Indeed, given that Amtrak is programmed to lose money, spending on the railroad is just that: spending. It is not an investment, since there is no way to be able to place a true economic value on its capital and its services and there can be no economic return on the capital that Amtrak purchases. Yes, because of scarcity and opportunity cost, one can place a price on, say, a new locomotive or a newly built passenger car, because external markets already exist for the factors of production that are used to make these things.
As Mises noted when he explained the concept of economic calculation, profit-seeking entrepreneurs move factors of production to their highest and most economical uses. Amtrak, on the other hand, is diverting useful factors of production from higher use values to lower-valued uses. To put it another way, Amtrak is destroying wealth.
This is not to say that Amtrak—or any other passenger rail service—does not provide any benefits to people. As I wrote at the beginning of this article, I enjoy riding the rails with my wife, just as I have enjoyed riding trains in Europe and when I go back to China to teach within the year, we will take advantage of the massive Chinese tax subsidies of passenger rail there as well. However, I’m also sure I would benefit from taxpayers providing me with free helicopter service, a free home, and free meals the rest of my life.

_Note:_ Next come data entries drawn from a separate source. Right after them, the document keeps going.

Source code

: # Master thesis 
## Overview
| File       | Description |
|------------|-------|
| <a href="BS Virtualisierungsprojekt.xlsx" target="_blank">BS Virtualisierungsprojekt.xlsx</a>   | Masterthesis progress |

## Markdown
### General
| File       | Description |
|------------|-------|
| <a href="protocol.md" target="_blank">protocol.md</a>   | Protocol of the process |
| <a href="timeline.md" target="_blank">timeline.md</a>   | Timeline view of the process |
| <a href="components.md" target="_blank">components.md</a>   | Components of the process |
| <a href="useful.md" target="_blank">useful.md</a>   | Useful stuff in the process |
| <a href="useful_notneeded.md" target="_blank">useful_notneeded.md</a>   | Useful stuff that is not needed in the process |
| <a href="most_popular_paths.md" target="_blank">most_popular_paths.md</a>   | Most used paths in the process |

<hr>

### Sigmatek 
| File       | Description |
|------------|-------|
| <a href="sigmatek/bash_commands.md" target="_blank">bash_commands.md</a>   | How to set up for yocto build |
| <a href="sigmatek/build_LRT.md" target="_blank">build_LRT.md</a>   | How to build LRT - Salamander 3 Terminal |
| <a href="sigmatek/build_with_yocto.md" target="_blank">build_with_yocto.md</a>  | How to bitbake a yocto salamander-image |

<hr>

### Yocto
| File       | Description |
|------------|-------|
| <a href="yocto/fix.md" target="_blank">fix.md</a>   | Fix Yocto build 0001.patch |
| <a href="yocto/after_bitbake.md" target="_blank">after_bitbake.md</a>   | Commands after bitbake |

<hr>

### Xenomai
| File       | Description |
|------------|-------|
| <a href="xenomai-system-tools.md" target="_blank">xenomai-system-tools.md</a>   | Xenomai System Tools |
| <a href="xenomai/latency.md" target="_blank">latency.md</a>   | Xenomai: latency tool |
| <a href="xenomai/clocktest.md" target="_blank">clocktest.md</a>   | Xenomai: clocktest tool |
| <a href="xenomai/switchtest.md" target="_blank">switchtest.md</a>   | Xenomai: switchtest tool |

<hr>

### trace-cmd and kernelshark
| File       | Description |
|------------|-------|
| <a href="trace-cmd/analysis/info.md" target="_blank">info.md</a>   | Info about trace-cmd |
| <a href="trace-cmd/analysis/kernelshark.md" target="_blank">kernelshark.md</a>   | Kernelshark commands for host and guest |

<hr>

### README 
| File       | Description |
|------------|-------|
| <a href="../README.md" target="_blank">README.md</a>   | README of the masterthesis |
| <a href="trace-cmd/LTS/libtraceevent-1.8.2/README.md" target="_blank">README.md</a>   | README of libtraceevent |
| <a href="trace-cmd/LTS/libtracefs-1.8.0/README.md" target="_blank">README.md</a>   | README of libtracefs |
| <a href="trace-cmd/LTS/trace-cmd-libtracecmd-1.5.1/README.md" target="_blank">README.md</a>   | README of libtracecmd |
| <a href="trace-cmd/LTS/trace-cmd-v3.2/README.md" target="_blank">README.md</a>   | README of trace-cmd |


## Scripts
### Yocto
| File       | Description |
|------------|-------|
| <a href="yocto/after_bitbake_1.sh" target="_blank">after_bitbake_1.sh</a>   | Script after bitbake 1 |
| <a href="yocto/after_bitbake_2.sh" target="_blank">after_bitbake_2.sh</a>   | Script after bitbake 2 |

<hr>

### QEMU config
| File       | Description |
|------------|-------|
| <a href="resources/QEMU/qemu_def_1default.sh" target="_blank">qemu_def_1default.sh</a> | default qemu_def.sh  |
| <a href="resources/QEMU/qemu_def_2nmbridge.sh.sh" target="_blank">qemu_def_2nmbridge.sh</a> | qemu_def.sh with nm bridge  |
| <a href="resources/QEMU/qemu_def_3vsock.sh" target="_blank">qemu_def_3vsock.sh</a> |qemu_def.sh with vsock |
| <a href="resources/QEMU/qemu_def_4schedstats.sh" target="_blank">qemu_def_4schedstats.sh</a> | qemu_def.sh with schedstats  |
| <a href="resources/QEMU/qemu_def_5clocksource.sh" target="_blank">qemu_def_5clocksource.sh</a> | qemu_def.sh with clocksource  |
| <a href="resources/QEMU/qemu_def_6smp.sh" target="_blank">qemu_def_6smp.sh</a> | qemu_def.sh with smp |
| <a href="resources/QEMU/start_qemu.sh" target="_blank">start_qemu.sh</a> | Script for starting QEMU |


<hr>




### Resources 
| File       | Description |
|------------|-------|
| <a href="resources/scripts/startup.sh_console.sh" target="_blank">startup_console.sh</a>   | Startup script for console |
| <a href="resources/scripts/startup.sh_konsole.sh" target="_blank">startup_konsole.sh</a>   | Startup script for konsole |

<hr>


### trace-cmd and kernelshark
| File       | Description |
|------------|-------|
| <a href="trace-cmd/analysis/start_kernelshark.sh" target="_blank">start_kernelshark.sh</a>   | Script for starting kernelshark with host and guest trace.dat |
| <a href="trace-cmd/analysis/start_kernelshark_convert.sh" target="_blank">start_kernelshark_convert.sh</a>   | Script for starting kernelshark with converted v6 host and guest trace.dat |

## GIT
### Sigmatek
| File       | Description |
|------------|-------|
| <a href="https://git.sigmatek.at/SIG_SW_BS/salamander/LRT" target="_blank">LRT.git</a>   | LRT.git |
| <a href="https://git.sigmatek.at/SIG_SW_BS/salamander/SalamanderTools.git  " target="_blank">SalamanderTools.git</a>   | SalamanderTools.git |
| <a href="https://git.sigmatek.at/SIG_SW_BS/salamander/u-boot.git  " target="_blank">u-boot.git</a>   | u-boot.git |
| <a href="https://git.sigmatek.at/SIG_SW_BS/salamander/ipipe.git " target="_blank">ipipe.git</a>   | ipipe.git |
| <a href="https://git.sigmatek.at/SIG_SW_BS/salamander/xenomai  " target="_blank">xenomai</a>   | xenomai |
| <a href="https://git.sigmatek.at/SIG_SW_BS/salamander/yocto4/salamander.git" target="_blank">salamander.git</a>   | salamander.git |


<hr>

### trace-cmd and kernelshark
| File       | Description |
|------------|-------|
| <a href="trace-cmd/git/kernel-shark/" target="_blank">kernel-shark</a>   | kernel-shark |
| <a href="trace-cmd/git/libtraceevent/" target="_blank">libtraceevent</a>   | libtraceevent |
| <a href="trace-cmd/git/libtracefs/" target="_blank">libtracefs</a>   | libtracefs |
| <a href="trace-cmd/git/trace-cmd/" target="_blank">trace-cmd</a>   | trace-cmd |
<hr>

Even Paul Krugman might recognize that the items listed in the last sentence would not confer net benefits to society at large. Even if I were to declare all these things to be “public investments,” that would not change the fact that they were naked wealth transfers and that enough of them would ultimately drag down an entire society.
Economically speaking, however, there is no substantive difference between the “investments” taxpayers would shower upon me and the “investments” made in Amtrak. Both are based upon wealth transfers, end of story.